● Work to complete: Working from the entries below, tally each line that holds "subsection". Give the tally and nothing else.

● Dataset records:
****************************************

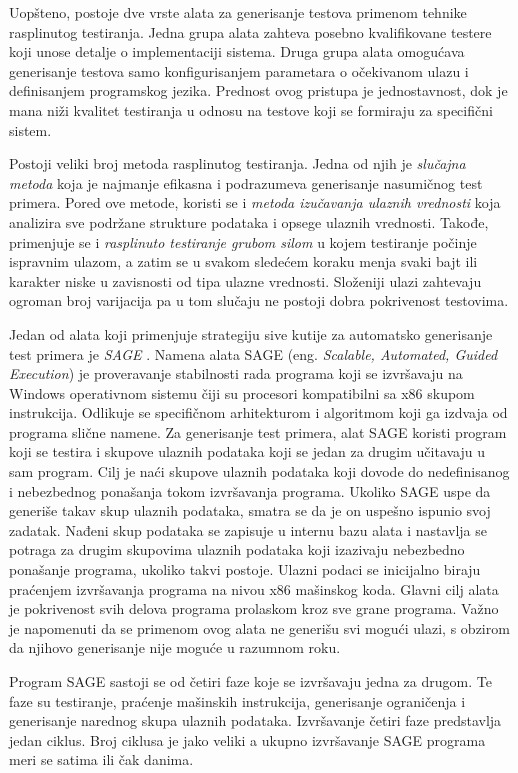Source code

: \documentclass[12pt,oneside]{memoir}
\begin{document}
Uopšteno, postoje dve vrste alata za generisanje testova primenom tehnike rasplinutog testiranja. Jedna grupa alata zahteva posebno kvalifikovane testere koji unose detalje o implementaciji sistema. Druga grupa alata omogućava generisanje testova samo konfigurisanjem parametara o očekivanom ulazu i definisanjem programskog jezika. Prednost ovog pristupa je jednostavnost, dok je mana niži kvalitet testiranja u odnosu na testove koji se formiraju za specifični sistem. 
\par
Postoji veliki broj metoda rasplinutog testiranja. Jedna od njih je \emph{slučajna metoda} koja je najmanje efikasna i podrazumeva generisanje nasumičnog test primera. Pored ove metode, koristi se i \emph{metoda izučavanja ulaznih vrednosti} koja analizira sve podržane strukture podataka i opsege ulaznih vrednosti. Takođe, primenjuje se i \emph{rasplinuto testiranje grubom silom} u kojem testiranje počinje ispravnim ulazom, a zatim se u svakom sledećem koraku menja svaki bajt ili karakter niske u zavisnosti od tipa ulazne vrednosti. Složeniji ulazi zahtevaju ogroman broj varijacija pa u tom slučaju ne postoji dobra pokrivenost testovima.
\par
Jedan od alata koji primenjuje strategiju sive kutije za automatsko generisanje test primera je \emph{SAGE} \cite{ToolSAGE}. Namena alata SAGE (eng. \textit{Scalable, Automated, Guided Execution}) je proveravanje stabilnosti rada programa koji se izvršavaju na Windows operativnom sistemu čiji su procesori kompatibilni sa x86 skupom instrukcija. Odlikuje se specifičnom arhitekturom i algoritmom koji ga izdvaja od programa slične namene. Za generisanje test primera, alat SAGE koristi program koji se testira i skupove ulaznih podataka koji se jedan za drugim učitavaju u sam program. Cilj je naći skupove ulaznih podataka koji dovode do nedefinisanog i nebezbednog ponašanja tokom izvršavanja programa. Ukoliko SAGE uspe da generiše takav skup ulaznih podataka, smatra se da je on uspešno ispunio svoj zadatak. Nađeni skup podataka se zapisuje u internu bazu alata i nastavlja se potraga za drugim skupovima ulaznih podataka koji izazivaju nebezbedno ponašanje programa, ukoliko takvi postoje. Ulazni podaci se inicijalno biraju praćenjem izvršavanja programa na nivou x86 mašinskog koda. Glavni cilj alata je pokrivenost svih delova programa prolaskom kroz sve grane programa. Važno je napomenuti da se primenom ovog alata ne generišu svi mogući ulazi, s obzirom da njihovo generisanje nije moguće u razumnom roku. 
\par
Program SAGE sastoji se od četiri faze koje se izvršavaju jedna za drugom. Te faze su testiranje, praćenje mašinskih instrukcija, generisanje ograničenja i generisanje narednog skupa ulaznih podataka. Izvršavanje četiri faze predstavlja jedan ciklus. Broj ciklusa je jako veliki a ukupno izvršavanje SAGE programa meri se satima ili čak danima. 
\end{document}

****************************************

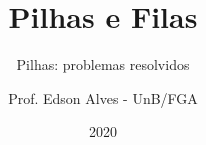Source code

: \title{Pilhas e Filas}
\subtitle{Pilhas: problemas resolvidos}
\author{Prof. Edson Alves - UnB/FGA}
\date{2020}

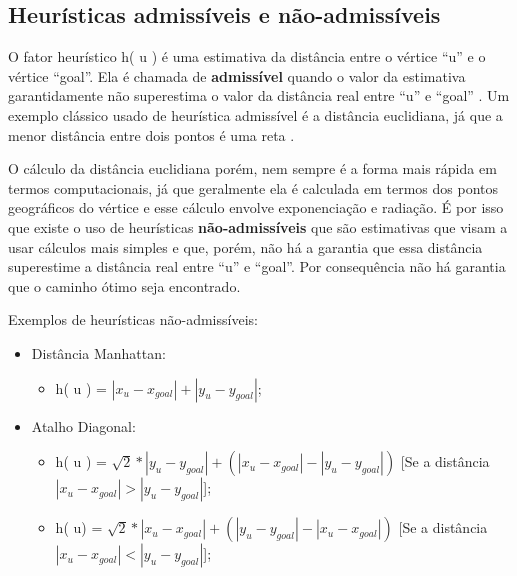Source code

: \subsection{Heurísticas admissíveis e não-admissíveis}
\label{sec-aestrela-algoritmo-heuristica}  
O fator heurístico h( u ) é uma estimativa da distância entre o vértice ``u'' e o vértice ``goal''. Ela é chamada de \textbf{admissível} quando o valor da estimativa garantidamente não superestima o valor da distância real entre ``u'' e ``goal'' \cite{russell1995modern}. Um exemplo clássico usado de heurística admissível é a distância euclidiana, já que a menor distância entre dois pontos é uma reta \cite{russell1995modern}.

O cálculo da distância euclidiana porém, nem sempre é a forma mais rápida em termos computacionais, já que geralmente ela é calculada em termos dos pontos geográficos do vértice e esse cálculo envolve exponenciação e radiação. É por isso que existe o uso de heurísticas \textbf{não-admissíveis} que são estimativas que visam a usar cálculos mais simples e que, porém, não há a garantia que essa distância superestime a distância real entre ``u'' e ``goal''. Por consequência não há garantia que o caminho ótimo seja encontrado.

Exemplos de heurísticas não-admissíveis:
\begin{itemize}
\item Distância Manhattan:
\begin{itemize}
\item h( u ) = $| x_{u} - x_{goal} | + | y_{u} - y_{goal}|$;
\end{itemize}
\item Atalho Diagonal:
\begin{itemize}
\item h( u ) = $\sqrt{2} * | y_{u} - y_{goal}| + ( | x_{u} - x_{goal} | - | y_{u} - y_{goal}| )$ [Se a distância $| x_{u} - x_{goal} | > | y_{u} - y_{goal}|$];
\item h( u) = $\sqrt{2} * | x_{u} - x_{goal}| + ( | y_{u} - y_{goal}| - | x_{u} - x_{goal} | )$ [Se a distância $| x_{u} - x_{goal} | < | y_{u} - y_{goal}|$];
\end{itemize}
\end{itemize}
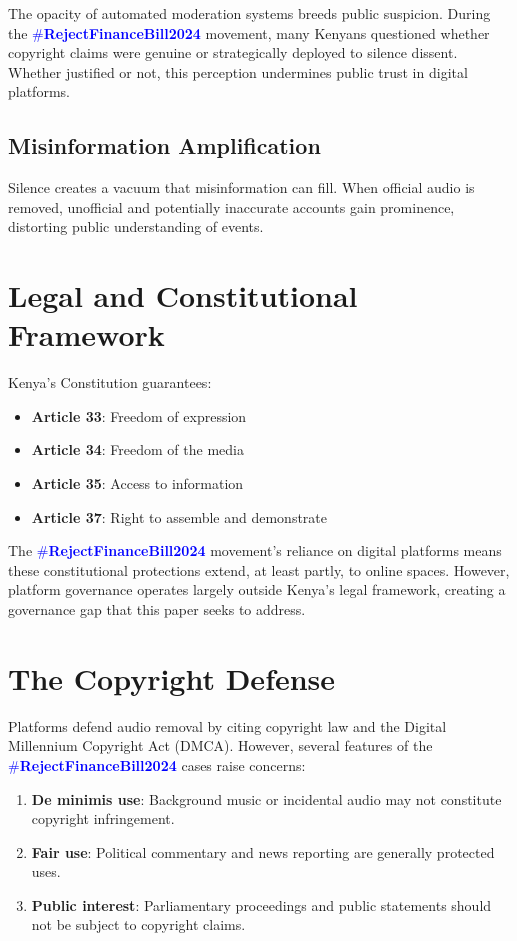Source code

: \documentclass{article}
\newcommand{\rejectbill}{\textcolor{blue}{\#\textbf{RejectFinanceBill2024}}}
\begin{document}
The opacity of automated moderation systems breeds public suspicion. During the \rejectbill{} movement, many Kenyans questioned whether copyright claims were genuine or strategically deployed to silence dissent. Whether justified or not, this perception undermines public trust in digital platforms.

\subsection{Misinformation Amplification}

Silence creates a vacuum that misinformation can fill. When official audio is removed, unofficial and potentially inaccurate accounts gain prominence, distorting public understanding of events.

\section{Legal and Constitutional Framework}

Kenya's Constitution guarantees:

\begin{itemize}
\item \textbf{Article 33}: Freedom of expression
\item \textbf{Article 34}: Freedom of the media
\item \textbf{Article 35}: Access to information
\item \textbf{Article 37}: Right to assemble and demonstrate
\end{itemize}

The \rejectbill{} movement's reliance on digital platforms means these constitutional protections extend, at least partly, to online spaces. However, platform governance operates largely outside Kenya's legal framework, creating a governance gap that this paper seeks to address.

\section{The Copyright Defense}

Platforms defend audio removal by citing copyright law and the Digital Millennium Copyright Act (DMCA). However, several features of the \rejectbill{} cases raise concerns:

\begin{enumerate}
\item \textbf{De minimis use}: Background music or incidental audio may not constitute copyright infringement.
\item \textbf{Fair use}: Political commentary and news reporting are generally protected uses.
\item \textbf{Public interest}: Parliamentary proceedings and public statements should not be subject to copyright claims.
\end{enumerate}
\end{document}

****************************************

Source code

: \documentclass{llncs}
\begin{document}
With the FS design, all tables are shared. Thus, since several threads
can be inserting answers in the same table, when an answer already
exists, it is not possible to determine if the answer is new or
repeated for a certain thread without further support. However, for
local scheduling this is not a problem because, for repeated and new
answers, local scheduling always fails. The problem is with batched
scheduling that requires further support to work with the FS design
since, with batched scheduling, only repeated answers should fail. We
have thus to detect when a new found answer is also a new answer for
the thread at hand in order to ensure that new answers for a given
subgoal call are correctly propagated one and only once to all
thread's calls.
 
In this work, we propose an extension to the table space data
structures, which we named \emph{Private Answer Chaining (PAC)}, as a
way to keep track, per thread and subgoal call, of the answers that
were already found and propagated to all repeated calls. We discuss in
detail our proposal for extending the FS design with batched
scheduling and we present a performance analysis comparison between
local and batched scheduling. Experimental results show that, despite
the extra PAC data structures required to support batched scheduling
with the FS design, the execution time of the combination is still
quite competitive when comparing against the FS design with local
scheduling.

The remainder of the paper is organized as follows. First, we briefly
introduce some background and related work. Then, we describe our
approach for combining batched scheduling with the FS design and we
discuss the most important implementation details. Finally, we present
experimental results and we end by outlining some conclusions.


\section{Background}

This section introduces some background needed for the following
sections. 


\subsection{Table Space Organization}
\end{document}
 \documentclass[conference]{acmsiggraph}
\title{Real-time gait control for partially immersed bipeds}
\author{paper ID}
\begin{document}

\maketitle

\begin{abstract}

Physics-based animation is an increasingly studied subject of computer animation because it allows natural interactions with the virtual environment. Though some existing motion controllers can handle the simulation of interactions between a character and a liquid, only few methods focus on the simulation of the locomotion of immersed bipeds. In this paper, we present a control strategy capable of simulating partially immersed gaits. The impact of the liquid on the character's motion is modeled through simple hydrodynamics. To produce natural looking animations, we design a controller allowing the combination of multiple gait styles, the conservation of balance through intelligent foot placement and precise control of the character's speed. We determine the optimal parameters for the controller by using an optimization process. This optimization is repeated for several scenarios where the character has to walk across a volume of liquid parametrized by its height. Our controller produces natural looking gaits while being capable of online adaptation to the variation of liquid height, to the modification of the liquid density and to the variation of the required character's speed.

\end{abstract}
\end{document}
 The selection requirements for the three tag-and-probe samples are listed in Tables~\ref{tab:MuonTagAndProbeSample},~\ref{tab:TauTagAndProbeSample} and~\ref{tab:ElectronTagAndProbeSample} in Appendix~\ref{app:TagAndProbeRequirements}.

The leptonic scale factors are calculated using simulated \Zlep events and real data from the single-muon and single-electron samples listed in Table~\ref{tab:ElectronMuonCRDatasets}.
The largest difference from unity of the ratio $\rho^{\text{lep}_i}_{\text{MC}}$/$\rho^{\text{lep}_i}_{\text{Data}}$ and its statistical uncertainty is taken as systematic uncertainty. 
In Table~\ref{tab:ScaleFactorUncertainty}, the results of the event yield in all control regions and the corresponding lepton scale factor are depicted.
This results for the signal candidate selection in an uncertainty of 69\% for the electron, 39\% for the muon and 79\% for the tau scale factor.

****************************************

● Reply to the exercise: 3